INTRODUCTION: Iron depletion and dopamine dysfunction are the best-recognized mechanisms in the pathophysiology of restless leg syndrome (RLS). A novel perspective has risen that inflammation plays a part; however, the evidences remain limited. We investigated the potential roles of systemic inflammatory markers in the disease.
METHODS: This cross-sectional study contains 70 patients and 50 healthy controls. We recorded the demographic data from patients’ filed archives. RLS was diagnosed by the International Classification of Sleep Disorders Diagnostic Criteria, The severity of disease was evaluated by the International RLS Study Group Rating Scale and patients were divided into four subgroups as “mild (1–10),” “moderate (11–20),” “severe (21–30)” and “very severe (31–40)” We obtained the blood samples from the medial cubital vein regarding an 8-h of fasting. Red cell distribution width (RDW), platelet-to-lymphocyte (PLR), neutrophil-to-lymphocyte (NLR), and C-reactive-protein-to-albumin (CAR) ratios were estimated and compared with controls.
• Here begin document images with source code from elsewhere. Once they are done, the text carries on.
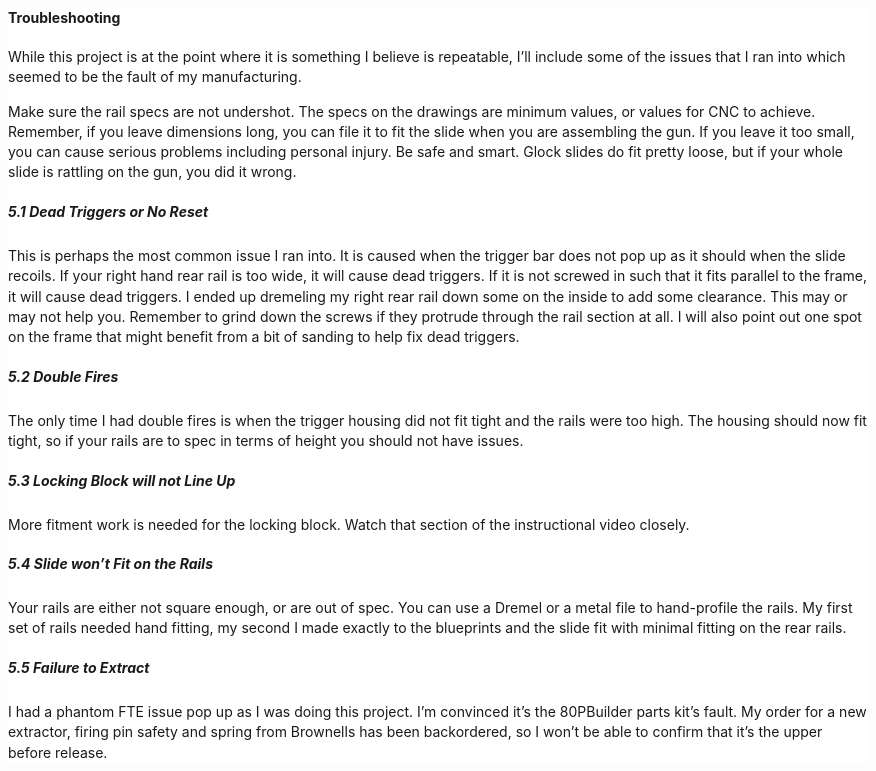 #### Troubleshooting 
While this project is at the point where it is something I believe is repeatable, I’ll include some of the issues that I ran into which seemed to be the fault of my manufacturing.

Make sure the rail specs are not undershot. The specs on the drawings are minimum values, or values for CNC to achieve. Remember, if you leave dimensions long, you can file it to fit the slide when you are assembling the gun. If you leave it too small, you can cause serious problems including personal injury. Be safe and smart. Glock slides do fit pretty loose, but if your whole slide is rattling on the gun, you did it wrong.

##### 5.1 Dead Triggers or No Reset
This is perhaps the most common issue I ran into. It is caused when the trigger bar does not pop up as it should when the slide recoils. If your right hand rear rail is too wide, it will cause dead triggers. If it is not screwed in such that it fits parallel to the frame, it will cause dead triggers. I ended up dremeling my right rear rail down some on the inside to add some clearance. This may or may not help you. Remember to grind down the screws if they protrude through the rail section at all. I will also point out one spot on the frame that might benefit from a bit of sanding to help fix dead triggers.

##### 5.2 Double Fires
The only time I had double fires is when the trigger housing did not fit tight and the rails were too high. The housing should now fit tight, so if your rails are to spec in terms of height you should not have issues.

##### 5.3 Locking Block will not Line Up
More fitment work is needed for the locking block. Watch that section of the instructional video closely.

##### 5.4 Slide won’t Fit on the Rails
Your rails are either not square enough, or are out of spec. You can use a Dremel or a metal file to hand-profile the rails. My first set of rails needed hand fitting, my second I made exactly to the blueprints and the slide fit with minimal fitting on the rear rails.

##### 5.5 Failure to Extract
I had a phantom FTE issue pop up as I was doing this project. I’m convinced it’s the 80PBuilder parts kit’s fault. My order for a new extractor, firing pin safety and spring from Brownells has been backordered, so I won’t be able to confirm that it’s the upper before release.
RESULTS: We detected no difference in gender and age among the groups. The mean NLR was 3.42±2.2 in patients and 1.44±0.64 in controls (p=0.001), PLR was 200.54±180.67 in patients and 63.39±13.76 in controls (p=0.001), and RDW was 50.06±4.27 in patients and 45.43±4.28 in controls (p=0.001). All of them were are statistically higher in patients. RDW was predictive at 37.4 with a 85.7% sensitivity and 40.0% specificity. NLR was at 2.33 with a 58.57% sensitivity and 96%, PLR was predictive at 95.34 with a 65.71% sensitivity and 98% specificity.
DISCUSSION AND CONCLUSION: PLR, NLR, and RDW are statistically higher in patients, which supports the hypothesis that there is a relationship between peripheral inflammation and RLS. Moreover, PLR, NLR, and RDW may be used as biomarkers to predict the disease. Additional investigations are needed to understand the nature of the disease.
GİRİŞ ve AMAÇ: Huzursuz Bacak Sendromu (HBS) patofizyolojisinde demir eksikliği ve dopamin disfonksiyonu en iyi bilinen mekanizmalardır. Enflamasyonun rol oynadığına dair yeni bir bakış açısı ortaya çıkmasına rağmen kanıtlar sınırlıdır. Bu çalışmada, sistemik inflamatuar belirteçlerin hastalıktaki potansiyel rollerini araştırmayı hedefledik.
YÖNTEM ve GEREÇLER: Bu kesitsel çalışma 70 hasta ve 50 sağlıklı kontrol içermektedir. Hastaların demografik verileri dosyalanmış arşivlerinden kaydedildi. HBS, Uluslararası Uyku Bozuklukları Tanı Kriterleri Sınıflandırması (ICSD-3) ile teşhis edildi ve şiddeti Uluslararası Huzursuz Bacak Sendromu Çalışma Grubu Derecelendirme Ölçeği (IRLSSG) ile değerlendirildi. Hastalar "hafif (1-10)", "orta (11-20)", "şiddetli (21-30)" ve "çok şiddetli (31-40)" olmak üzere dört alt gruba ayrıldı. 8 saatlik açlığı takiben medial kübital venden kan örnekleri alındı. Kırmızı hücre dağılım genişliği (RDW), trombosit-lenfosit (PLR), nötrofil-lenfosit (NLR) ve C-reaktif-protein-albümin (CAR) oranları hesaplandı ve kontrol grubu verileri ile karşılaştırıldı.
BULGULAR: Gruplar arasında cinsiyet ve yaş açısından fark tespit edilmedi. Hastalarda ortalama NLR 3.42±2.2 ve kontrollerde 1.44±0.64 (p=0.001), PLR hastalarda 200.54±180.67 ve kontrollerde 63.39±13.76 (p=0.001) ve RDW hastalarda 50.06±4.27 ve kontrol grubunda 45.43±4.28 saptandı (p=0.001). Tüm belirteçler hasta grubunda istatistiksel olarak daha yüksekti. RDW, %85.7 duyarlılık ve %40.0 özgüllük ile 37.4'te öngörücüydü. NLR %58.57 duyarlılık ve %96 ile 2.33'te, PLR %65.71 duyarlılık ve %98 özgüllük ile 95.34'te öngörücüydü.
TARTIŞMA ve SONUÇ: PLR, NLR ve RDW'nin hastalarda istatistiksel olarak daha yüksek olması, periferik inflamasyon ile HBS arasında bir ilişki olduğu hipotezini desteklemektedir. Ayrıca, PLR, NLR ve RDW, hastalığı öngörmek için biyobelirteçler olarak kullanılabilir. Hastalığın doğasını anlamak için ek araştırmalara ihtiyaç vardır.